▸ WORK TO BE COMPLETED
Where the data below begins, start retyping exactly, and end on the line with "than the \$52 flat", which is included; no picture goes in.

[Records from a data collection]

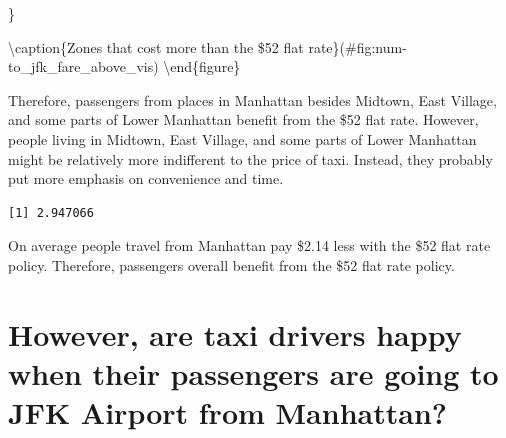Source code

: \documentclass[12pt,twoside]{reedthesis}
\newenvironment{Shaded}{\begin{snugshade}}{\end{snugshade}}
\newcommand{\KeywordTok}[1]{\textcolor[rgb]{0.13,0.29,0.53}{\textbf{#1}}}
\newcommand{\OperatorTok}[1]{\textcolor[rgb]{0.81,0.36,0.00}{\textbf{#1}}}
\newcommand{\NormalTok}[1]{#1}
\theoremstyle{definition}
\theoremstyle{definition}
\theoremstyle{definition}
\theoremstyle{remark}
\begin{document}
\}

\textbackslash{}caption\{Zones that cost more than the \$52 flat
rate\}(\#fig:num-to\_jfk\_fare\_above\_vis)
\textbackslash{}end\{figure\}

Therefore, passengers from places in Manhattan besides Midtown, East
Village, and some parts of Lower Manhattan benefit from the \$52 flat
rate. However, people living in Midtown, East Village, and some parts of
Lower Manhattan might be relatively more indifferent to the price of
taxi. Instead, they probably put more emphasis on convenience and time.
\begin{Shaded}
\end{Shaded}
\begin{verbatim}
[1] 2.947066
\end{verbatim}
On average people travel from Manhattan pay \$2.14 less with the \$52
flat rate policy. Therefore, passengers overall benefit from the \$52
flat rate policy.

\section{However, are taxi drivers happy when their passengers are going
to JFK Airport from
Manhattan?}\label{however-are-taxi-drivers-happy-when-their-passengers-are-going-to-jfk-airport-from-manhattan}
\end{document}
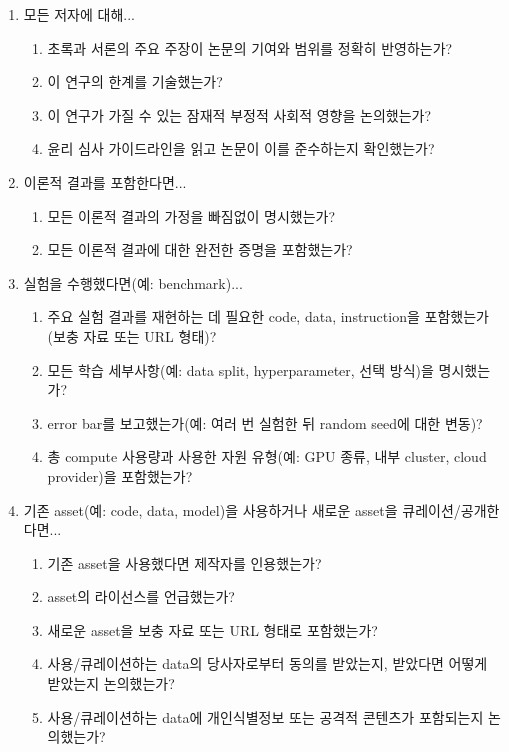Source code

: \documentclass{article}
\begin{document}
\begin{enumerate}

\item 모든 저자에 대해...
\begin{enumerate}
  \item 초록과 서론의 주요 주장이 논문의 기여와 범위를 정확히 반영하는가?
    \answerYes{}
  \item 이 연구의 한계를 기술했는가?
    \answerYes{}
  \item 이 연구가 가질 수 있는 잠재적 부정적 사회적 영향을 논의했는가?
    \answerYes{}
  \item 윤리 심사 가이드라인을 읽고 논문이 이를 준수하는지 확인했는가?
    \answerYes{}
\end{enumerate}

\item 이론적 결과를 포함한다면...
\begin{enumerate}
  \item 모든 이론적 결과의 가정을 빠짐없이 명시했는가?
    \answerNA{}
	\item 모든 이론적 결과에 대한 완전한 증명을 포함했는가?
    \answerNA{}
\end{enumerate}

\item 실험을 수행했다면(예: benchmark)...
\begin{enumerate}
  \item 주요 실험 결과를 재현하는 데 필요한 code, data, instruction을 포함했는가(보충 자료 또는 URL 형태)?
    \answerYes{}
  \item 모든 학습 세부사항(예: data split, hyperparameter, 선택 방식)을 명시했는가?
    \answerYes{}
	\item error bar를 보고했는가(예: 여러 번 실험한 뒤 random seed에 대한 변동)?
    \answerYes{}
	\item 총 compute 사용량과 사용한 자원 유형(예: GPU 종류, 내부 cluster, cloud provider)을 포함했는가?
    \answerYes{}
\end{enumerate}

\item 기존 asset(예: code, data, model)을 사용하거나 새로운 asset을 큐레이션/공개한다면...
\begin{enumerate}
  \item 기존 asset을 사용했다면 제작자를 인용했는가?
    \answerYes{}
  \item asset의 라이선스를 언급했는가?
    \answerYes{}
  \item 새로운 asset을 보충 자료 또는 URL 형태로 포함했는가?
    \answerYes{}
  \item 사용/큐레이션하는 data의 당사자로부터 동의를 받았는지, 받았다면 어떻게 받았는지 논의했는가?
    \answerNA{}
  \item 사용/큐레이션하는 data에 개인식별정보 또는 공격적 콘텐츠가 포함되는지 논의했는가?
    \answerNA{}
\end{enumerate}


\end{enumerate}
\end{document}
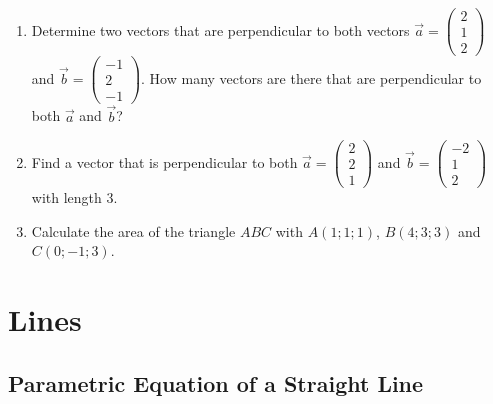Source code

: \documentclass[12pt,eng]{skript_ogg}
\begin{document}
\begin{uebung}
\begin{enumerate}[\bfseries 1.]
	\item Determine two vectors that are perpendicular to both vectors $\vec{a}=\begin{pmatrix} 2\\1\\2 \end{pmatrix}$ and $\vec{b}=\begin{pmatrix} -1\\2\\-1 \end{pmatrix}$. How many vectors are there that are perpendicular to both $\vec{a}$ and $\vec{b}$?
	
	\vspace{5.5cm}
	
	\item Find a vector that is perpendicular to both $\vec{a}=\begin{pmatrix} 2\\2\\1 \end{pmatrix}$ and $\vec{b}=\begin{pmatrix} -2\\1\\2 \end{pmatrix}$ with length 3.
	
	\vspace{5.5cm}
	
	\item Calculate the area of the triangle $ABC$ with $A(1;1;1)$, $B(4;3;3)$ and $C(0;-1;3)$.
	
	\vspace{5.5cm}
\end{enumerate}
\end{uebung}

\section{Lines}

\vspace{-5mm}

\subsection{Parametric Equation of a Straight Line}

\vspace{-3mm}
\end{document}
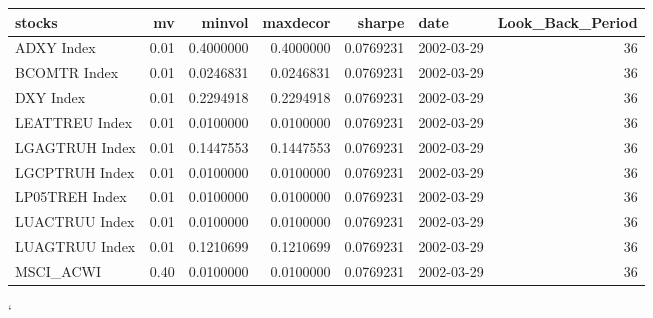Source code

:\documentclass[11pt,preprint, authoryear]{elsarticle}
\numberwithin{equation}{section}
\numberwithin{figure}{section}
\numberwithin{table}{section}
\begin{document}
\setcounter{footnote}{0}



\pagestyle{fancy}
\chead{}
\rhead{}
\lfoot{}
\lhead{}
\cfoot{}


\headsep 35pt %




\begin{tabular}{l|r|r|r|r|l|r}
\hline
stocks & mv & minvol & maxdecor & sharpe & date & Look\_Back\_Period\\
\hline
ADXY Index & 0.01 & 0.4000000 & 0.4000000 & 0.0769231 & 2002-03-29 & 36\\
\hline
BCOMTR Index & 0.01 & 0.0246831 & 0.0246831 & 0.0769231 & 2002-03-29 & 36\\
\hline
DXY Index & 0.01 & 0.2294918 & 0.2294918 & 0.0769231 & 2002-03-29 & 36\\
\hline
LEATTREU Index & 0.01 & 0.0100000 & 0.0100000 & 0.0769231 & 2002-03-29 & 36\\
\hline
LGAGTRUH Index & 0.01 & 0.1447553 & 0.1447553 & 0.0769231 & 2002-03-29 & 36\\
\hline
LGCPTRUH Index & 0.01 & 0.0100000 & 0.0100000 & 0.0769231 & 2002-03-29 & 36\\
\hline
LP05TREH Index & 0.01 & 0.0100000 & 0.0100000 & 0.0769231 & 2002-03-29 & 36\\
\hline
LUACTRUU Index & 0.01 & 0.0100000 & 0.0100000 & 0.0769231 & 2002-03-29 & 36\\
\hline
LUAGTRUU Index & 0.01 & 0.1210699 & 0.1210699 & 0.0769231 & 2002-03-29 & 36\\
\hline
MSCI\_ACWI & 0.40 & 0.0100000 & 0.0100000 & 0.0769231 & 2002-03-29 & 36\\
\hline
\end{tabular}

`


\end{document}
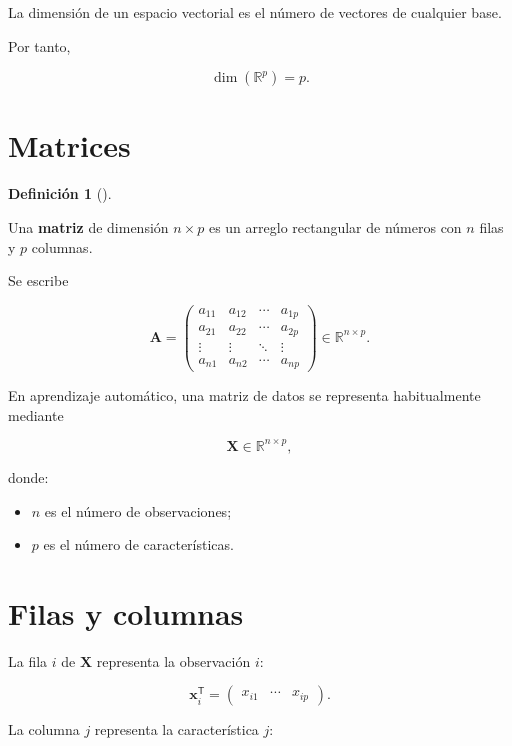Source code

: \documentclass[
  spanish,
  11pt,
  letterpaper,
  DIV=11,
  numbers=noendperiod]{scrreprt}
\providecommand{\tightlist}{%
  \setlength{\itemsep}{0pt}\setlength{\parskip}{0pt}}
\theoremstyle{definition}
\newtheorem{definition}{Definición}[chapter]
\theoremstyle{plain}
\theoremstyle{definition}
\theoremstyle{remark}
\begin{document}
La dimensión de un espacio vectorial es el número de vectores de
cualquier base.

Por tanto,

\[
\dim(\mathbb{R}^{p})=p.
\]

\section{Matrices}\label{matrices}

\begin{definition}[]\protect\hypertarget{def-matriz}{}\label{def-matriz}

Una \textbf{matriz} de dimensión \(n\times p\) es un arreglo rectangular
de números con \(n\) filas y \(p\) columnas.

\end{definition}

Se escribe

\[
\mathbf{A}
=
\begin{pmatrix}
a_{11} & a_{12} & \cdots & a_{1p}\\
a_{21} & a_{22} & \cdots & a_{2p}\\
\vdots & \vdots & \ddots & \vdots\\
a_{n1} & a_{n2} & \cdots & a_{np}
\end{pmatrix}
\in\mathbb{R}^{n\times p}.
\]

En aprendizaje automático, una matriz de datos se representa
habitualmente mediante

\[
\mathbf{X}\in\mathbb{R}^{n\times p},
\]

donde:

\begin{itemize}
\tightlist
\item
  \(n\) es el número de observaciones;
\item
  \(p\) es el número de características.
\end{itemize}

\section{Filas y columnas}\label{filas-y-columnas}

La fila \(i\) de \(\mathbf{X}\) representa la observación \(i\):

\[
\mathbf{x}_i^{\mathsf T}
=
\begin{pmatrix}
x_{i1} & \cdots & x_{ip}
\end{pmatrix}.
\]

La columna \(j\) representa la característica \(j\):
\end{document}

▸ SOLUTION
Source code

: \documentclass[12pt,twoside]{reedthesis}
\newenvironment{Shaded}{\begin{snugshade}}{\end{snugshade}}
\newcommand{\KeywordTok}[1]{\textcolor[rgb]{0.13,0.29,0.53}{\textbf{#1}}}
\newcommand{\OperatorTok}[1]{\textcolor[rgb]{0.81,0.36,0.00}{\textbf{#1}}}
\newcommand{\NormalTok}[1]{#1}
\theoremstyle{definition}
\theoremstyle{definition}
\theoremstyle{definition}
\theoremstyle{remark}
\begin{document}
\}

\textbackslash{}caption\{Zones that cost more than the \$52 flat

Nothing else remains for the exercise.